* _PROBLEM TO SOLVE_
Exactly the lines from the start of the data below through the line that contains "field][11]." are to be copied, with pictures left out.

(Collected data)
◆ ◆ ◆

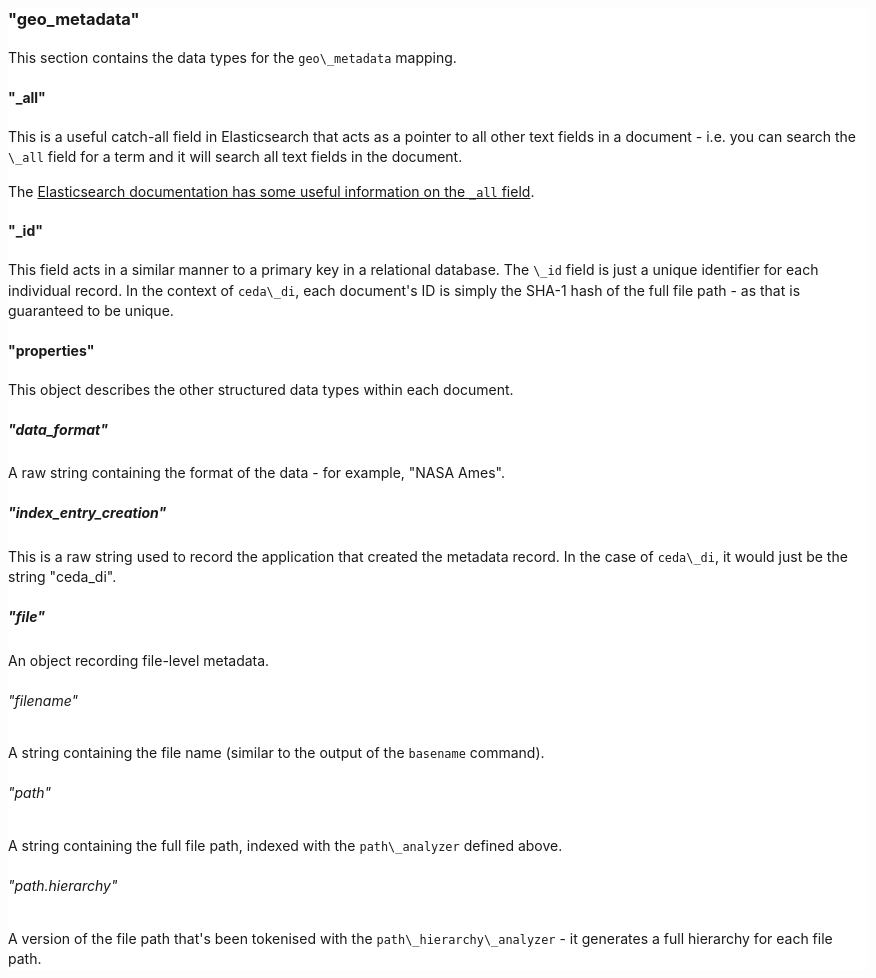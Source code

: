 [10]: https://www.elastic.co/guide/en/elasticsearch/reference/current/mapping.html


### "geo\_metadata"

This section contains the data types for the `geo\_metadata` mapping.


#### "\_all"

This is a useful catch-all field in Elasticsearch that acts as a pointer to
all other text fields in a document - i.e. you can search the `\_all` field
for a term and it will search all text fields in the document.

The [Elasticsearch documentation has some useful information on the `_all`
field][11].

[11]: https://www.elastic.co/guide/en/elasticsearch/reference/current/mapping-all-field.html


#### "\_id"

This field acts in a similar manner to a primary key in a relational database.
The `\_id` field is just a unique identifier for each individual record. In
the context of `ceda\_di`, each document's ID is simply the SHA-1 hash of the
full file path - as that is guaranteed to be unique.


#### "properties"

This object describes the other structured data types within each document.


##### "data\_format"

A raw string containing the format of the data - for example, "NASA Ames".


##### "index\_entry\_creation"

This is a raw string used to record the application that created the metadata
record. In the case of `ceda\_di`, it would just be the string "ceda\_di".


##### "file"

An object recording file-level metadata.


###### "filename"

A string containing the file name (similar to the output of the `basename`
command).


###### "path"

A string containing the full file path, indexed with the `path\_analyzer`
defined above.


###### "path.hierarchy"

A version of the file path that's been tokenised with the
`path\_hierarchy\_analyzer` - it generates a full hierarchy for each file
path.


[1]: https://www.elastic.co/blog/what-is-an-elasticsearch-index
[2]: https://www.elastic.co/guide/en/elasticsearch/reference/current/docs-index_.html
[3]: https://www.elastic.co/guide/en/elasticsearch/reference/current/analysis.html
[4]: https://www.elastic.co/guide/en/elasticsearch/reference/current/analysis.html
[5]: https://www.elastic.co/guide/en/elasticsearch/reference/current/analysis-length-tokenfilter.html
[6]: https://www.elastic.co/guide/en/elasticsearch/reference/current/analysis-word-delimiter-tokenfilter.html
[7]: https://www.elastic.co/guide/en/elasticsearch/reference/current/analysis-analyzers.html
[8]: https://www.elastic.co/guide/en/elasticsearch/reference/current/analysis-keyword-tokenizer.html
[9]: https://www.elastic.co/guide/en/elasticsearch/reference/current/analysis-pathhierarchy-tokenizer.html
[12]: https://www.elastic.co/guide/en/elasticsearch/reference/current/mapping-nested-type.html
[13]: https://www.elastic.co/guide/en/elasticsearch/reference/current/_multi_fields.html
[14]: https://www.elastic.co/guide/en/elasticsearch/reference/current/mapping-geo-shape-type.html
[15]: https://www.elastic.co/guide/en/elasticsearch/reference/current/mapping-core-types.html#date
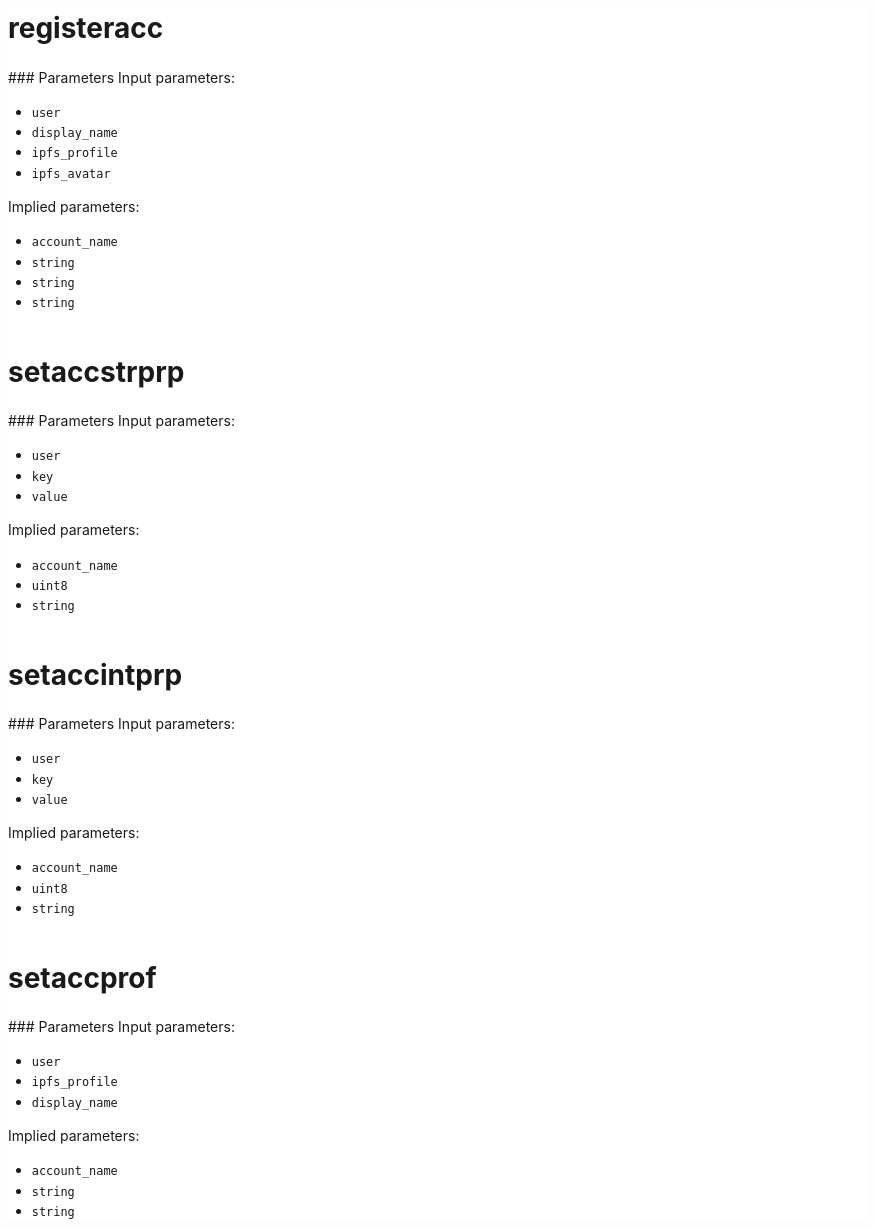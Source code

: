 <h1 class="contract">registeracc</h1>
### Parameters
Input parameters:

* `user`
* `display_name`
* `ipfs_profile`
* `ipfs_avatar`

Implied parameters: 

* `account_name`
* `string`
* `string`
* `string`

<h1 class="contract">setaccstrprp</h1>
### Parameters
Input parameters:

* `user`
* `key`
* `value`

Implied parameters: 

* `account_name`
* `uint8`
* `string`

<h1 class="contract">setaccintprp</h1>
### Parameters
Input parameters:

* `user`
* `key`
* `value`

Implied parameters: 

* `account_name`
* `uint8`
* `string`

<h1 class="contract">setaccprof</h1>
### Parameters
Input parameters:

* `user`
* `ipfs_profile`
* `display_name`

Implied parameters: 

* `account_name`
* `string`
* `string`
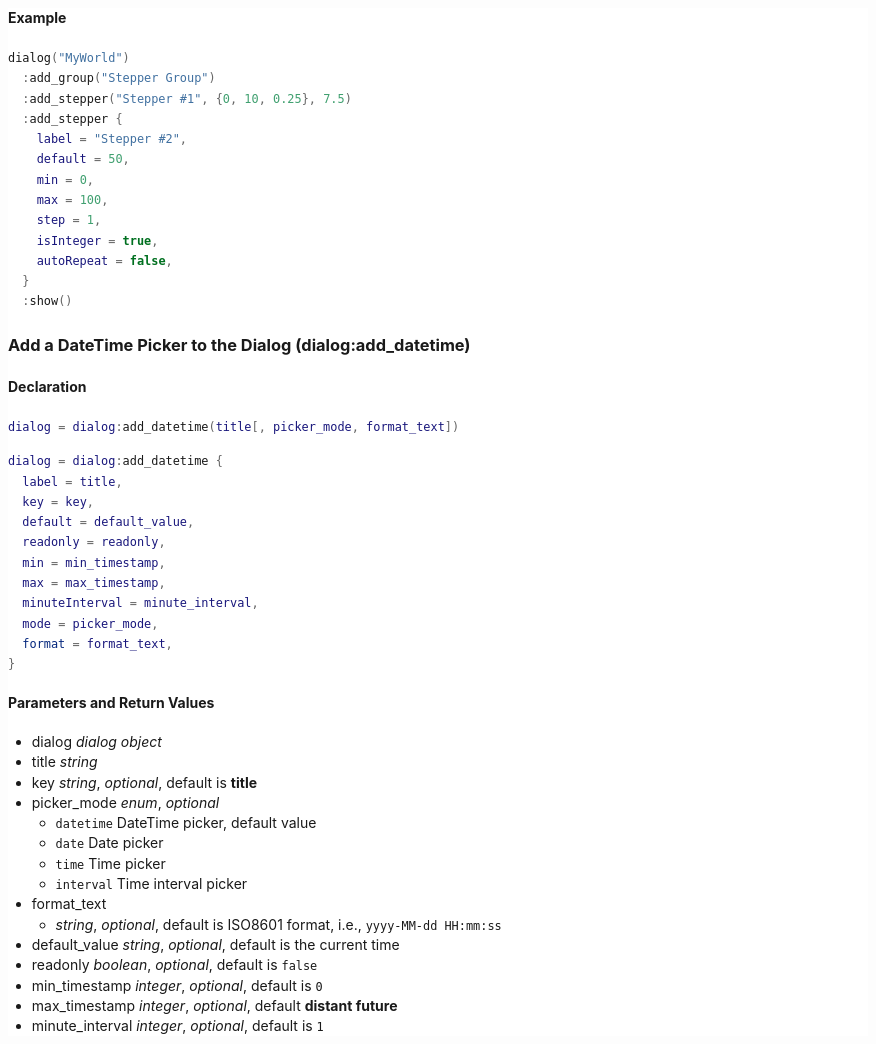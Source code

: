 #### Example

```lua title="dialog:add_stepper"
dialog("MyWorld")
  :add_group("Stepper Group")
  :add_stepper("Stepper #1", {0, 10, 0.25}, 7.5)
  :add_stepper {
    label = "Stepper #2",
    default = 50,
    min = 0,
    max = 100,
    step = 1,
    isInteger = true,
    autoRepeat = false,
  }
  :show()
```

### Add a DateTime Picker to the Dialog (**dialog\:add\_datetime**)

#### Declaration

```lua
dialog = dialog:add_datetime(title[, picker_mode, format_text])
```

```lua
dialog = dialog:add_datetime {
  label = title,
  key = key,
  default = default_value,
  readonly = readonly,
  min = min_timestamp,
  max = max_timestamp,
  minuteInterval = minute_interval,
  mode = picker_mode,
  format = format_text,
}
```

#### Parameters and Return Values

- dialog *dialog object*
- title *string*
- key *string*, *optional*, default is **title**
- picker_mode *enum*, *optional*
  - `datetime` DateTime picker, default value
  - `date` Date picker
  - `time` Time picker
  - `interval` Time interval picker
- format_text
  - *string*, *optional*, default is ISO8601 format, i.e., `yyyy-MM-dd HH:mm:ss`
- default_value *string*, *optional*, default is the current time
- readonly *boolean*, *optional*, default is `false`
- min_timestamp *integer*, *optional*, default is `0`
- max_timestamp *integer*, *optional*, default **distant future**
- minute_interval *integer*, *optional*, default is `1`
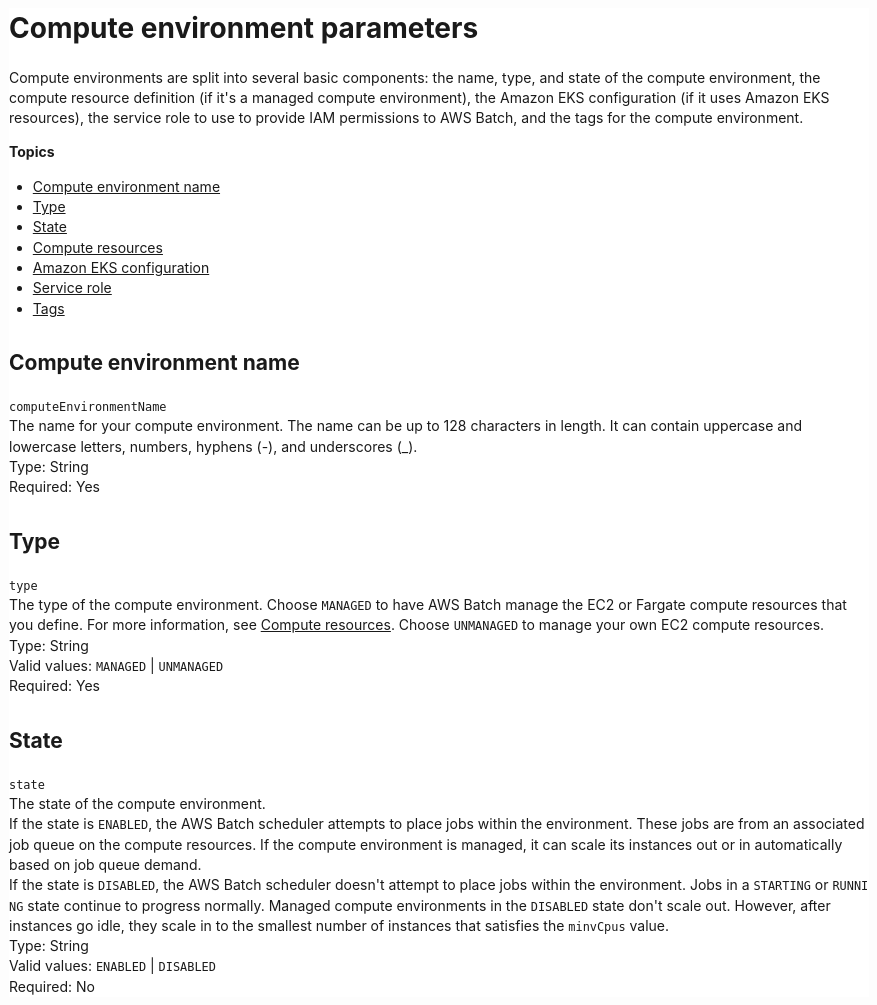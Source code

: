 # Compute environment parameters<a name="compute_environment_parameters"></a>

Compute environments are split into several basic components: the name, type, and state of the compute environment, the compute resource definition \(if it's a managed compute environment\), the Amazon EKS configuration \(if it uses Amazon EKS resources\), the service role to use to provide IAM permissions to AWS Batch, and the tags for the compute environment\.

**Topics**
+ [Compute environment name](#compute_environment_name)
+ [Type](#compute_environment_type)
+ [State](#compute_environment_state)
+ [Compute resources](#compute_environment_compute_resources)
+ [Amazon EKS configuration](#compute_environment_eks_configuration)
+ [Service role](#compute_environment_service_role)
+ [Tags](#compute_environment_tags)

## Compute environment name<a name="compute_environment_name"></a>

`computeEnvironmentName`  
The name for your compute environment\. The name can be up to 128 characters in length\. It can contain uppercase and lowercase letters, numbers, hyphens \(\-\), and underscores \(\_\)\.  
Type: String  
Required: Yes

## Type<a name="compute_environment_type"></a>

`type`  
The type of the compute environment\. Choose `MANAGED` to have AWS Batch manage the EC2 or Fargate compute resources that you define\. For more information, see [Compute resources](#compute_environment_compute_resources)\. Choose `UNMANAGED` to manage your own EC2 compute resources\.  
Type: String  
Valid values: `MANAGED` \| `UNMANAGED`  
Required: Yes

## State<a name="compute_environment_state"></a>

`state`  
The state of the compute environment\.  
If the state is `ENABLED`, the AWS Batch scheduler attempts to place jobs within the environment\. These jobs are from an associated job queue on the compute resources\. If the compute environment is managed, it can scale its instances out or in automatically based on job queue demand\.  
If the state is `DISABLED`, the AWS Batch scheduler doesn't attempt to place jobs within the environment\. Jobs in a `STARTING` or `RUNNING` state continue to progress normally\. Managed compute environments in the `DISABLED` state don't scale out\. However, after instances go idle, they scale in to the smallest number of instances that satisfies the `minvCpus` value\.  
Type: String  
Valid values: `ENABLED` \| `DISABLED`  
Required: No
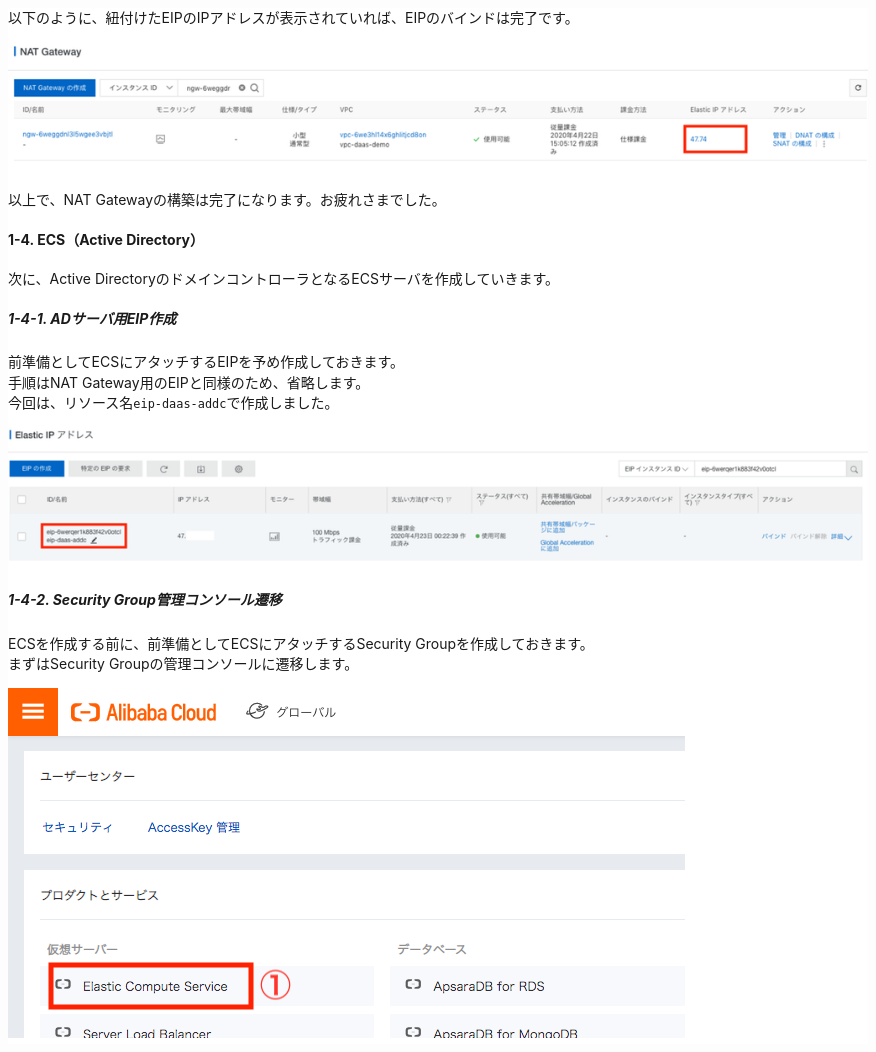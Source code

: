 以下のように、紐付けたEIPのIPアドレスが表示されていれば、EIPのバインドは完了です。

![img](https://raw.githubusercontent.com/sbopsv/cloud-tech/master/content/usecase-computing/computing_images_26006613554741100/20200423070757.png "img")      

以上で、NAT Gatewayの構築は完了になります。お疲れさまでした。

#### 1-4. ECS（Active Directory）
次に、Active DirectoryのドメインコントローラとなるECSサーバを作成していきます。

##### 1-4-1. ADサーバ用EIP作成
前準備としてECSにアタッチするEIPを予め作成しておきます。  
手順はNAT Gateway用のEIPと同様のため、省略します。  
今回は、リソース名`eip-daas-addc`で作成しました。

![img](https://raw.githubusercontent.com/sbopsv/cloud-tech/master/content/usecase-computing/computing_images_26006613554741100/20200423071136.png "img")      

##### 1-4-2. Security Group管理コンソール遷移
ECSを作成する前に、前準備としてECSにアタッチするSecurity Groupを作成しておきます。  
まずはSecurity Groupの管理コンソールに遷移します。

![img](https://raw.githubusercontent.com/sbopsv/cloud-tech/master/content/usecase-computing/computing_images_26006613554741100/20200423071216.png "img")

◆ ◆ ◆

* _SOLVED PROBLEM_
Source code

: [10]: https://www.elastic.co/guide/en/elasticsearch/reference/current/mapping.html


### "geo\_metadata"

This section contains the data types for the `geo\_metadata` mapping.


#### "\_all"

This is a useful catch-all field in Elasticsearch that acts as a pointer to
all other text fields in a document - i.e. you can search the `\_all` field
for a term and it will search all text fields in the document.

The [Elasticsearch documentation has some useful information on the `_all`
field][11].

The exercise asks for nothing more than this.